BEGIN Data under study

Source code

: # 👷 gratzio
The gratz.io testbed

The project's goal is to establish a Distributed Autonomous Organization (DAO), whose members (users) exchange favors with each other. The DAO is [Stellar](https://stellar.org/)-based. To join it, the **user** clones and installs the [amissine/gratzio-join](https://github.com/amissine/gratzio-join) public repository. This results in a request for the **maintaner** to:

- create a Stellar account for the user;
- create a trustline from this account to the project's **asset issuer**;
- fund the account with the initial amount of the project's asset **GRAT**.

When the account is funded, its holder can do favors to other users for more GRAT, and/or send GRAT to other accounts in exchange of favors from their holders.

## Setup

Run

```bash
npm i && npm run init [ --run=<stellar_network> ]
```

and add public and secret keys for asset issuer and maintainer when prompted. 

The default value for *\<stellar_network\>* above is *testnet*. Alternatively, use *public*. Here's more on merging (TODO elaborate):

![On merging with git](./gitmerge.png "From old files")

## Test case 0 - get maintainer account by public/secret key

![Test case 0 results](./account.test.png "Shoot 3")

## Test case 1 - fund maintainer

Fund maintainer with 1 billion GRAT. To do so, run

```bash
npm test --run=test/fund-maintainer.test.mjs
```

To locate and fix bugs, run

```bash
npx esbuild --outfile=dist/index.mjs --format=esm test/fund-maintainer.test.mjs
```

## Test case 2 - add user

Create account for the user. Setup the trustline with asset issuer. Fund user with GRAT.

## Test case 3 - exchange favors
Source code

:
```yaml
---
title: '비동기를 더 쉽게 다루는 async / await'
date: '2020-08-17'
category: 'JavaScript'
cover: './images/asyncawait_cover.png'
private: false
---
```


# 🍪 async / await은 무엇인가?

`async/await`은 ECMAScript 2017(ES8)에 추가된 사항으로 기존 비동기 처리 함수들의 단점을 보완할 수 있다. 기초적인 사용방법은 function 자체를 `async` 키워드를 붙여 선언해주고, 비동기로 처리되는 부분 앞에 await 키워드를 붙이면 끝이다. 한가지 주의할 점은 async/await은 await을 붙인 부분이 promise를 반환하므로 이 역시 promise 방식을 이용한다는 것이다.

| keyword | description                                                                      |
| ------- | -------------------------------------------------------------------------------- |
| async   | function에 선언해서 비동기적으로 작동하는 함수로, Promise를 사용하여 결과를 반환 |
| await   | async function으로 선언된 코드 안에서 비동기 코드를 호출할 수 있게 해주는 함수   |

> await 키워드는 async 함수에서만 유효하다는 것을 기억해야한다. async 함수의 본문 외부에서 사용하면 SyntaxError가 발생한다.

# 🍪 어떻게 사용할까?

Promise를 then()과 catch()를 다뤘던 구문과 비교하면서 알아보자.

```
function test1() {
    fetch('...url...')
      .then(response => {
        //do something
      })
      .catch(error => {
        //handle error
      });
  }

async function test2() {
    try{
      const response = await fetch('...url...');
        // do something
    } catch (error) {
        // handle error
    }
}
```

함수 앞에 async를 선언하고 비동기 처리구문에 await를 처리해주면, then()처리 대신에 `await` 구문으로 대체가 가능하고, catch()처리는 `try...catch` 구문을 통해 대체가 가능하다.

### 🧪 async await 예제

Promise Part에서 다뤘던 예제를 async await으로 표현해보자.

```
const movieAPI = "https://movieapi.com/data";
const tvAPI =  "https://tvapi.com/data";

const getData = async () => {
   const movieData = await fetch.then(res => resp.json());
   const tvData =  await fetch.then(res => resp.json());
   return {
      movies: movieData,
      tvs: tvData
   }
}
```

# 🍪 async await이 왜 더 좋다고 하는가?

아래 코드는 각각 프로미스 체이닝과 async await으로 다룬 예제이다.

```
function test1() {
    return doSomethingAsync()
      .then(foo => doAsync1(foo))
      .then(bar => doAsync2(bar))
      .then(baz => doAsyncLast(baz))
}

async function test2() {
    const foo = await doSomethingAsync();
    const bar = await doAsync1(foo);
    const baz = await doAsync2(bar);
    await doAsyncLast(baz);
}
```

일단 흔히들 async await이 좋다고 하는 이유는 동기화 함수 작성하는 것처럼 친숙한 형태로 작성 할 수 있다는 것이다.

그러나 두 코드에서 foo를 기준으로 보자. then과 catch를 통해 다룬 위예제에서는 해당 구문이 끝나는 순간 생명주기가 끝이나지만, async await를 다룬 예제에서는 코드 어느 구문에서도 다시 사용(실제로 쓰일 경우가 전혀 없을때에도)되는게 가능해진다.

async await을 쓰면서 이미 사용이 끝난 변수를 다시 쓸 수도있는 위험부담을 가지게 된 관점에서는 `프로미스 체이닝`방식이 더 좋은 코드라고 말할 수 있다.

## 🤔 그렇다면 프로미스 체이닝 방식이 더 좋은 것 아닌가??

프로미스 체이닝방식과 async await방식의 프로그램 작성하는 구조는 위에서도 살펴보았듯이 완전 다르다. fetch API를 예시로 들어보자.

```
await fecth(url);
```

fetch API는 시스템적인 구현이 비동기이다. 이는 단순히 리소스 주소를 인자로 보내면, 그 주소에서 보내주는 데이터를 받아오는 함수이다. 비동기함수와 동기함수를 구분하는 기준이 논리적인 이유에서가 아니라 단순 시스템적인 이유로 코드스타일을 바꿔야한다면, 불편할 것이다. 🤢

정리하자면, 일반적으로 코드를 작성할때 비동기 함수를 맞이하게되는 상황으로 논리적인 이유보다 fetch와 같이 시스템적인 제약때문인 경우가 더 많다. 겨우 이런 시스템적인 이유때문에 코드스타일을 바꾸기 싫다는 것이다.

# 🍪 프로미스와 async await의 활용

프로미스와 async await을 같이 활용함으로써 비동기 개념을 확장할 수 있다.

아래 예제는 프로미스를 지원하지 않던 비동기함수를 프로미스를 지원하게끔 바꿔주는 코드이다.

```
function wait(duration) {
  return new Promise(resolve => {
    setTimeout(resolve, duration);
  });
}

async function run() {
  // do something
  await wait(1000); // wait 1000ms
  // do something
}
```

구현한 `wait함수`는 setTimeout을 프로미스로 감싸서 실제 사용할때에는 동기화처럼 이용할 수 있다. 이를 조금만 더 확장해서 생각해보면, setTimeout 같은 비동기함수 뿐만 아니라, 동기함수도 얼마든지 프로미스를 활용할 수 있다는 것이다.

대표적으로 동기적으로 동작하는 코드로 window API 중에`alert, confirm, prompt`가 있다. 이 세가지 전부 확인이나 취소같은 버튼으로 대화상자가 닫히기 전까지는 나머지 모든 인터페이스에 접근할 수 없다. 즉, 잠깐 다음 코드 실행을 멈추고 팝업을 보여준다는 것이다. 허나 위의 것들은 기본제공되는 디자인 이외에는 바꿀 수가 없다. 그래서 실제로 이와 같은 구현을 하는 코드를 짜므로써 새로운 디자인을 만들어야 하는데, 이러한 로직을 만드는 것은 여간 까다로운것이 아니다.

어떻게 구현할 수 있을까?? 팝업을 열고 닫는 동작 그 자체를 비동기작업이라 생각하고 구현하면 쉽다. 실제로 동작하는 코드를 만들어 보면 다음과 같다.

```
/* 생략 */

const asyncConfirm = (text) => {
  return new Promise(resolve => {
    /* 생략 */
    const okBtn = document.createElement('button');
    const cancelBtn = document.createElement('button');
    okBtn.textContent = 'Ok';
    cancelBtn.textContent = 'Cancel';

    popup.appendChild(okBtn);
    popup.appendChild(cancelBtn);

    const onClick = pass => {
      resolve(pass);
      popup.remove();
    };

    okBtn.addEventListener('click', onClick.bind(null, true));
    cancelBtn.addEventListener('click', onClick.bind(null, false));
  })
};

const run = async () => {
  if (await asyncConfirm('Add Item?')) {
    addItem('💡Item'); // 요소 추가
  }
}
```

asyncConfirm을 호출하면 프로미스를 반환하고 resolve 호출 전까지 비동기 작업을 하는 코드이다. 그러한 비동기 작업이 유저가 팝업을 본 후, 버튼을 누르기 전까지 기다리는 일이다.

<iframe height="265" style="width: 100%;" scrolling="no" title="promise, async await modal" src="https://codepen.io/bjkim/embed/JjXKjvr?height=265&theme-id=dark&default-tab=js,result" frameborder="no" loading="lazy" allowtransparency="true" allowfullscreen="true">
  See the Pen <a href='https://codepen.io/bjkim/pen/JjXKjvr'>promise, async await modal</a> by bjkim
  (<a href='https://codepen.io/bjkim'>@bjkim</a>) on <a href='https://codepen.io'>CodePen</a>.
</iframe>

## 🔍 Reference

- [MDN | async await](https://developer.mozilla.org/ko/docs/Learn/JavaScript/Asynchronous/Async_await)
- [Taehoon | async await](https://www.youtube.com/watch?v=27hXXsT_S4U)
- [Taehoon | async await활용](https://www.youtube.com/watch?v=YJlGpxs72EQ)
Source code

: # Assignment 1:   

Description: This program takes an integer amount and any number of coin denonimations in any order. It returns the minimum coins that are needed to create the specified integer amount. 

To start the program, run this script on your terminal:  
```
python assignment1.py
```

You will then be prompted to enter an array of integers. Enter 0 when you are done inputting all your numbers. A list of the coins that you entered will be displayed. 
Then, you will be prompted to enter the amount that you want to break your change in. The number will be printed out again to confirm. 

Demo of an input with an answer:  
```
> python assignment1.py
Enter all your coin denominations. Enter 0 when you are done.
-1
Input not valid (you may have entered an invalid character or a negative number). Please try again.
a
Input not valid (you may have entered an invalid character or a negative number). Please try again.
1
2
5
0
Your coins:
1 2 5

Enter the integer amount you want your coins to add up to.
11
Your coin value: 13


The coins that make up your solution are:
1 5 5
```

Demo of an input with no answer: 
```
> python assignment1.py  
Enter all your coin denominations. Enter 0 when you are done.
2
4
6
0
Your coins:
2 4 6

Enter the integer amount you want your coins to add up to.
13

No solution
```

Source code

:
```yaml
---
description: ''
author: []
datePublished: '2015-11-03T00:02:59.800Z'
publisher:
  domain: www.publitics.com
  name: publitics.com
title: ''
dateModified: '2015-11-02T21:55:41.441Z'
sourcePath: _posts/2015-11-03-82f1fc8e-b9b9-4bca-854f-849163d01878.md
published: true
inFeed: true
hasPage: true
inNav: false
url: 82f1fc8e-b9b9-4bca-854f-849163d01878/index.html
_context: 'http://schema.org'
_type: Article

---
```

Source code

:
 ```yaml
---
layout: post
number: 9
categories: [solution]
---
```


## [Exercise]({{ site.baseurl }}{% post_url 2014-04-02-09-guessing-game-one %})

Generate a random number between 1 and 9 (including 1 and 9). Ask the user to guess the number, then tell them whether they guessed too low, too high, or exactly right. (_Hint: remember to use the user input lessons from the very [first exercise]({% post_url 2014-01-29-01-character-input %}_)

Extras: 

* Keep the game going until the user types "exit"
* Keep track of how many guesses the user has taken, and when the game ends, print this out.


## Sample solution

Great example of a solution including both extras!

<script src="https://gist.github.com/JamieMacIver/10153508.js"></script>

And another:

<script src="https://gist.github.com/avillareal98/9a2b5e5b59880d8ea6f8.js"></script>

END Data under study

The task: Within the data above, filter for lines containing the word "Keep" and copy each one.

Written response:
* Keep the game going until the user types "exit"
* Keep track of how many guesses the user has taken, and when the game ends, print this out.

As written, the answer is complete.